Growing up, I was the quintessential daddy’s girl. Meeting him at the door when he got home from work to greet him with a hug, sitting close to him in the dusty front seat of his car… (these were the days before seat belt laws.) I loved wearing his coat to go outside to tend to my rabbits, never mind it was caked with white dust he brought home from his hours on the job sanding and cleaning drywall. We had no idea that that white dust contained asbestos, the deadly substance that caused my mesothelioma some 30 years later.

November 21st, 2005, just three and a half months after the birth of my first and only child, I was diagnosed with malignant pleural mesothelioma. I was 36 years old.

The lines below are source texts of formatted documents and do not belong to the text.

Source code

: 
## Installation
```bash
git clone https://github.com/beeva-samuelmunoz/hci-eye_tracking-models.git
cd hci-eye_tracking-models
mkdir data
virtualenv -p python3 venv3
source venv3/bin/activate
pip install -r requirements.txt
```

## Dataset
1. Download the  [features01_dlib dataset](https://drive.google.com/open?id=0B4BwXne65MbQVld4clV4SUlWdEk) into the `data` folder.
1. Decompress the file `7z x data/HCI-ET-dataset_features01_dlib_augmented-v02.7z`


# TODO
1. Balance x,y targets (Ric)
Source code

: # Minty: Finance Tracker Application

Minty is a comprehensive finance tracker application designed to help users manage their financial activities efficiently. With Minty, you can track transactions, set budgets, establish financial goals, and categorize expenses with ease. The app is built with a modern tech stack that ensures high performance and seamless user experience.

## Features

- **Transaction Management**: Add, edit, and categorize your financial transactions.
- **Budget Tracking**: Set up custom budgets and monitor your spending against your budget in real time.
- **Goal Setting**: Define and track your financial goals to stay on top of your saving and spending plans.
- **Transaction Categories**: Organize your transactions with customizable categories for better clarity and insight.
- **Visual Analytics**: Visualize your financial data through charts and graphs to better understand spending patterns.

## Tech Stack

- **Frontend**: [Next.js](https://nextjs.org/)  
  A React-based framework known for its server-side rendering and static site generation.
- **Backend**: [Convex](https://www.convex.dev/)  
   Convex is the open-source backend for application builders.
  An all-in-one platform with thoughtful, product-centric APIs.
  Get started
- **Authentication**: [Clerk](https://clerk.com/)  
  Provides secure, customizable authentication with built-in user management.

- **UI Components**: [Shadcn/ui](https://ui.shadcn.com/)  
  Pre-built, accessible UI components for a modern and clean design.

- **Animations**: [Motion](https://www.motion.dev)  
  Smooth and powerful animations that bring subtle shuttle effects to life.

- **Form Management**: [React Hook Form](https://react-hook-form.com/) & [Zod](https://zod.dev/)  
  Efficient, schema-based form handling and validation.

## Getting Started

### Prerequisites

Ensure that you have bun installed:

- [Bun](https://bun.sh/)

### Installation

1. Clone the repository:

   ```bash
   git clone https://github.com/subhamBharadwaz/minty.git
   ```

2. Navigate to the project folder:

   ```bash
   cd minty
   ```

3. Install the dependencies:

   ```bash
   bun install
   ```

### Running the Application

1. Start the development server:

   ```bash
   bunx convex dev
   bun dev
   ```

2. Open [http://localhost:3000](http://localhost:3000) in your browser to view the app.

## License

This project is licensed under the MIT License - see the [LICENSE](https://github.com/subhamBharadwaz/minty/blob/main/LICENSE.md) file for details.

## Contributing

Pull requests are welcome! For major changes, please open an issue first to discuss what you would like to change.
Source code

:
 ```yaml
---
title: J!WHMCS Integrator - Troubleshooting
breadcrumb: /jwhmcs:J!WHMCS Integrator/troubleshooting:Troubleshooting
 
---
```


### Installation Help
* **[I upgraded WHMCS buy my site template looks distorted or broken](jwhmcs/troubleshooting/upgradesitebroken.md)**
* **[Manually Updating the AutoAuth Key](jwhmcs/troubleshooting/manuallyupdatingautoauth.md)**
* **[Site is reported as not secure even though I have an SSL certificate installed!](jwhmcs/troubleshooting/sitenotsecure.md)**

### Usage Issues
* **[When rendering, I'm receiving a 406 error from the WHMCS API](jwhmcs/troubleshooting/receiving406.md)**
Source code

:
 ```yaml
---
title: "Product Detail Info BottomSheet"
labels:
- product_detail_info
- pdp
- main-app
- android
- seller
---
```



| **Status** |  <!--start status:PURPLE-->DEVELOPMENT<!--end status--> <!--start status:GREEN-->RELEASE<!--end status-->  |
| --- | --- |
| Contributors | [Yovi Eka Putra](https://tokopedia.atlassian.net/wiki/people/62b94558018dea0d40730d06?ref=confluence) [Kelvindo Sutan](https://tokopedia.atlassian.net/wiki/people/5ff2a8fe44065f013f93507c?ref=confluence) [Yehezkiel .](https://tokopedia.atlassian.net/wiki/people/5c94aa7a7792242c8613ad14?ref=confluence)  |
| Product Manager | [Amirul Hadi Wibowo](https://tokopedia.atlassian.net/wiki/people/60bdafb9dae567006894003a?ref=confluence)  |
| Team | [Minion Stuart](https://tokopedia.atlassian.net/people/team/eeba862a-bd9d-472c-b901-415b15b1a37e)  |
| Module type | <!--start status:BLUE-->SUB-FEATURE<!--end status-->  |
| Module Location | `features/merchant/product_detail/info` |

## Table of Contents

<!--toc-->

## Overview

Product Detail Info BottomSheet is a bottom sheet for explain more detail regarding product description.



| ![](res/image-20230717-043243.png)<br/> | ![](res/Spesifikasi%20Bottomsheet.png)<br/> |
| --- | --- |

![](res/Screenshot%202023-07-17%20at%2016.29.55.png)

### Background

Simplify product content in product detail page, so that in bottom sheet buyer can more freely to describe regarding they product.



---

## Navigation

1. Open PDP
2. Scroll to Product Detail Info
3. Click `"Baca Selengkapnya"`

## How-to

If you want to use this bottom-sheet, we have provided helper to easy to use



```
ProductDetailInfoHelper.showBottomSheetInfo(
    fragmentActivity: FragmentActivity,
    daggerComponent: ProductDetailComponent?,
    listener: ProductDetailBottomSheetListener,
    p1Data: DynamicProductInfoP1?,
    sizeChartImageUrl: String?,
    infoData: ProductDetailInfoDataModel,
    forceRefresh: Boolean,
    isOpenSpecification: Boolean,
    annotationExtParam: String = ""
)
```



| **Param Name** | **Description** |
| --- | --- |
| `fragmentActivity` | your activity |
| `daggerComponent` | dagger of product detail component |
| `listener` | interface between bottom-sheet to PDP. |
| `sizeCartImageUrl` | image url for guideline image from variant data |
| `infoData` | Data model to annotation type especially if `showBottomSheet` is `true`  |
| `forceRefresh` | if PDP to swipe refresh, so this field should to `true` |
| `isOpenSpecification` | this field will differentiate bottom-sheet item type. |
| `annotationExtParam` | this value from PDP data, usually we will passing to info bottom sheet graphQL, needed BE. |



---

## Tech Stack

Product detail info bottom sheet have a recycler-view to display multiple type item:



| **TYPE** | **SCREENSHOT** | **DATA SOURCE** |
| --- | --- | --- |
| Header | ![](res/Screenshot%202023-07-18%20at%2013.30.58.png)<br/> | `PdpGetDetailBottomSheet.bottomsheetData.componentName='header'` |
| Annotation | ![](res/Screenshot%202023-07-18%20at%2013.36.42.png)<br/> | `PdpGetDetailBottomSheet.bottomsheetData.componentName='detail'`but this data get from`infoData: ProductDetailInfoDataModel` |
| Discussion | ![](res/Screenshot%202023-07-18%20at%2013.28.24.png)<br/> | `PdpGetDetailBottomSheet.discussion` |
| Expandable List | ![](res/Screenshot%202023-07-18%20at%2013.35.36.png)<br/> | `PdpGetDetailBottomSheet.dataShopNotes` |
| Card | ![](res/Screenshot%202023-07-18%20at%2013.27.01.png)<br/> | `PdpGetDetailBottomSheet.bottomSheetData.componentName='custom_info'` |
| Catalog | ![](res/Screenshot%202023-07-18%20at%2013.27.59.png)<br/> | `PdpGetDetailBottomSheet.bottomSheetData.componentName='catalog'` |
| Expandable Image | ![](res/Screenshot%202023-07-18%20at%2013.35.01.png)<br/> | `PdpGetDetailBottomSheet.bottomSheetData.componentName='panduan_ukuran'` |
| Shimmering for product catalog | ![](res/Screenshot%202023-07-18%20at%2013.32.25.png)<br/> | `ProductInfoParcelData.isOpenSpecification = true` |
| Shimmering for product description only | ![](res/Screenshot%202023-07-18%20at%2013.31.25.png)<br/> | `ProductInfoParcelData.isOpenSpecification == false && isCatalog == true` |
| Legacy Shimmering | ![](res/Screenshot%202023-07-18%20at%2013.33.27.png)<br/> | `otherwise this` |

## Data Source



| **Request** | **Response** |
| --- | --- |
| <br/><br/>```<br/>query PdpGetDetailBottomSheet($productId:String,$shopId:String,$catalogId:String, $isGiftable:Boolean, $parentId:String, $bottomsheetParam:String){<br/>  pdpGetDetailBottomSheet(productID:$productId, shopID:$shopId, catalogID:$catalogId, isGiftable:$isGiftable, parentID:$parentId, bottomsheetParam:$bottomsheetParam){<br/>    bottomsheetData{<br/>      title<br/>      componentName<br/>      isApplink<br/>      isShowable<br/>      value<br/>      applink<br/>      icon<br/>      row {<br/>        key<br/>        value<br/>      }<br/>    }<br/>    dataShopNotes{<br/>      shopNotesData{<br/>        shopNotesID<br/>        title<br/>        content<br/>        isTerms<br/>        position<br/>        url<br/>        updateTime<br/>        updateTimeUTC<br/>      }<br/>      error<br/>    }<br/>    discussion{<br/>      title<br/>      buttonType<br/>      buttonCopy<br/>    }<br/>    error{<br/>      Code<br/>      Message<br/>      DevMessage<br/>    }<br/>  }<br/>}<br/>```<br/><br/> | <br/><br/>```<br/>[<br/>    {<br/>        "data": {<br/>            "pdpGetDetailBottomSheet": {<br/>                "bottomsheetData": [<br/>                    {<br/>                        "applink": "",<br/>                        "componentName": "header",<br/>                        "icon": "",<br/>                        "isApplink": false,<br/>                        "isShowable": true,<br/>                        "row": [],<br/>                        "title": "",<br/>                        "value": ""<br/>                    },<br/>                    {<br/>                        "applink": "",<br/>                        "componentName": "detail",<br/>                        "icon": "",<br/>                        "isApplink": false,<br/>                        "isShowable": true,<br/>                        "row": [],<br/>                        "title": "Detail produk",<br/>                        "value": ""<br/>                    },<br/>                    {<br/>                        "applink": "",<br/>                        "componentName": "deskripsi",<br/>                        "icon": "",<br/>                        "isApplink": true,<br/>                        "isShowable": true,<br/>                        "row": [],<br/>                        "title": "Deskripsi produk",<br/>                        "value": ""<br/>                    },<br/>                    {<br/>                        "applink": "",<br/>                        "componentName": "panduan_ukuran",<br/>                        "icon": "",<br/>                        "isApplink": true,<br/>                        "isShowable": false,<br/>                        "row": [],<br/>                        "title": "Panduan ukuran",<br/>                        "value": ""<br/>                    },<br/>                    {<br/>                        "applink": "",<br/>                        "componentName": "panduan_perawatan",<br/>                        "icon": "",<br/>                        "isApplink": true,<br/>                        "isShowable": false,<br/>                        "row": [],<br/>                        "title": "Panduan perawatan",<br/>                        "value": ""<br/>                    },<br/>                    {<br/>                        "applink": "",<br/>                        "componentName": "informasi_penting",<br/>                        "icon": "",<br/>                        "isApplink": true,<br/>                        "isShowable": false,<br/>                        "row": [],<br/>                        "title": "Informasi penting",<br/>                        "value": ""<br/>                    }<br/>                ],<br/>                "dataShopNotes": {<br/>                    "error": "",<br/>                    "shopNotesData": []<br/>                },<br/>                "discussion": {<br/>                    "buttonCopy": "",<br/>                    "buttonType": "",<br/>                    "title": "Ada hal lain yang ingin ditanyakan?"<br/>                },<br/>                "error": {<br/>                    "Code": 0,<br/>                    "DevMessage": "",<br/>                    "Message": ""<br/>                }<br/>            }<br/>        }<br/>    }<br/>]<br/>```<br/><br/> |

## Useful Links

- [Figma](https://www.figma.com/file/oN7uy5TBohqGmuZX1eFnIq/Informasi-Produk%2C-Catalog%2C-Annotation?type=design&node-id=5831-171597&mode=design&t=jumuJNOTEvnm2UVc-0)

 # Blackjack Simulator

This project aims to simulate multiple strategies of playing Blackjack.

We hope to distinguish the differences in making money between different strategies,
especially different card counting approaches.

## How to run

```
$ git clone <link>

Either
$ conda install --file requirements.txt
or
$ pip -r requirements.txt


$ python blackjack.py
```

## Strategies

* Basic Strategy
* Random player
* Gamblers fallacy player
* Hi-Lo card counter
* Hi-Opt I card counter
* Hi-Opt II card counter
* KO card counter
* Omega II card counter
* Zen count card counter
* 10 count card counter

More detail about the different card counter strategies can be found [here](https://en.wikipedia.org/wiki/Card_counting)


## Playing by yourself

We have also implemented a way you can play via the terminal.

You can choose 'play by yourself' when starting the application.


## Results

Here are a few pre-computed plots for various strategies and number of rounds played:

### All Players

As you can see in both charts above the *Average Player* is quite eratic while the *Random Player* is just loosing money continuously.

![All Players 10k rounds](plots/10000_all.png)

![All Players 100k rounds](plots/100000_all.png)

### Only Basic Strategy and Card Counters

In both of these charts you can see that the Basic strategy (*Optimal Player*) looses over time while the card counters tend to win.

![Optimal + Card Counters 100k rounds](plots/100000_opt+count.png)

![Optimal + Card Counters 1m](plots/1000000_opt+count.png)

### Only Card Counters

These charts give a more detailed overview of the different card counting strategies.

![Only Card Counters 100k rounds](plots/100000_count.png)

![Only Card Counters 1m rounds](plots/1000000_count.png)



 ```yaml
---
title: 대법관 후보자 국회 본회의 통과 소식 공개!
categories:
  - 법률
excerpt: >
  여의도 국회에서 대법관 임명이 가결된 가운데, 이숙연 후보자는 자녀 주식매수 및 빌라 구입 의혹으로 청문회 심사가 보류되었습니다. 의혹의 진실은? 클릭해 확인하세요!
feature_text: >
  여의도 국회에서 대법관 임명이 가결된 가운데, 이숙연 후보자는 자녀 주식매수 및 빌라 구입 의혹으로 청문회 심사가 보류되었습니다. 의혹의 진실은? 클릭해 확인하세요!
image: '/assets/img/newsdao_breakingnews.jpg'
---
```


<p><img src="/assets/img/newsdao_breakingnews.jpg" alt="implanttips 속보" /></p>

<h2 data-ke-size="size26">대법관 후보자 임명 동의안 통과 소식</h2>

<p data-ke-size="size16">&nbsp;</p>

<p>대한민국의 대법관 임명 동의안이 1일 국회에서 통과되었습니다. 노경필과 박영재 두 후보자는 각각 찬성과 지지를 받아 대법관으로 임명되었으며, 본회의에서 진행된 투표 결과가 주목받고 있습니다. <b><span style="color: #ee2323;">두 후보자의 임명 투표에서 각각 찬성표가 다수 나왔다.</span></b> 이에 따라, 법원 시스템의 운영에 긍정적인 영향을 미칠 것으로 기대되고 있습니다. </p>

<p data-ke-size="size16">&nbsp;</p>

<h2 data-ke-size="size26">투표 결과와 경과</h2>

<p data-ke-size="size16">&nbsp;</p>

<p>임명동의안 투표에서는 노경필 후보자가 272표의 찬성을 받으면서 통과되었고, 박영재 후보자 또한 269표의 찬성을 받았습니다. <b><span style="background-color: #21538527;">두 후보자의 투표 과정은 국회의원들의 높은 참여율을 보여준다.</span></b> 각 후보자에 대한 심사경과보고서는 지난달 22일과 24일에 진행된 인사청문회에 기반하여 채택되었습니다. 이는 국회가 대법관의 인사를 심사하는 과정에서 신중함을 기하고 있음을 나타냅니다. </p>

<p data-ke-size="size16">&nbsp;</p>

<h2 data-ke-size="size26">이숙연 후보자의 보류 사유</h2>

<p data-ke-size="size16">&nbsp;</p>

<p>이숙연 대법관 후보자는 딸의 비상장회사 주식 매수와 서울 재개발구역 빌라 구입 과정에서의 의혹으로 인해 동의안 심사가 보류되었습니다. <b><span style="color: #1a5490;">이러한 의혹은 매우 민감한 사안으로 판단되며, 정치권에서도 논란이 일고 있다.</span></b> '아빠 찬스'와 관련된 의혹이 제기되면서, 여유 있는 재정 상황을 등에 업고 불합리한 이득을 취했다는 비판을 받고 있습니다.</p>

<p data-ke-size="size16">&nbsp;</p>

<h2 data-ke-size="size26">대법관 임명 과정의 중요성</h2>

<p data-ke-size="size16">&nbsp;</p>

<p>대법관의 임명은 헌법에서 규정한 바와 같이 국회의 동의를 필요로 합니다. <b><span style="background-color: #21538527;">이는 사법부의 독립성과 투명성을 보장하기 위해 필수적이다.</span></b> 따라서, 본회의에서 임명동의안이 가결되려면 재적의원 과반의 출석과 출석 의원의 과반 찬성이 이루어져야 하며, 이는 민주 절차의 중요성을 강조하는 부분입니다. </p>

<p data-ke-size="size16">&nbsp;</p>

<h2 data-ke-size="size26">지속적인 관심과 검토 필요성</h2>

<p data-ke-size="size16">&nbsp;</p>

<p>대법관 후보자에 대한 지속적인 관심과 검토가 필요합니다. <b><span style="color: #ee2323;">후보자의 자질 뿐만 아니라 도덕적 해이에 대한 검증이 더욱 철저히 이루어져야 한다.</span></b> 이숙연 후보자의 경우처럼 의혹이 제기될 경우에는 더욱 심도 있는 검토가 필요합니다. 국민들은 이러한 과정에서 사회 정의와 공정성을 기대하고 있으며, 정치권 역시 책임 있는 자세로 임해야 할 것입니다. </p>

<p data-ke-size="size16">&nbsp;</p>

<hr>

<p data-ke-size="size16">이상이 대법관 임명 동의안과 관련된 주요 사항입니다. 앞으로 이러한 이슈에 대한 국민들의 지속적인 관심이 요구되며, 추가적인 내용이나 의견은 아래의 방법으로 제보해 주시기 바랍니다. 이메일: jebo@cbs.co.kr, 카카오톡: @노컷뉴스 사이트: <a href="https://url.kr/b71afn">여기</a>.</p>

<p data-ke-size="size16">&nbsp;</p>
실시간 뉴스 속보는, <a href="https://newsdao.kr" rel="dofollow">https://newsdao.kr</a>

I was given three choices to beat this cancer, the best was a risky surgery called an Extrapleural pneumenectomy, or EPP, which consists of the removal of the or lining of the lung, the lung itself, the lining of my heart, and the left half of my diaphragm.

I had the surgery on February 2006, spent 18 days in the hospital, and the rest of the year doing chemo, then radiation.  I got horribly sick during the radiation, and lost close to 100 pounds by the time everything was over.  I was a shadow of my former self, but I was alive.  I did all this, while raising a baby, who turned one after I finished chemotherapy. To say this journey to recovery was hard is an understatement, but I’m here 6 years later, so it was worth it.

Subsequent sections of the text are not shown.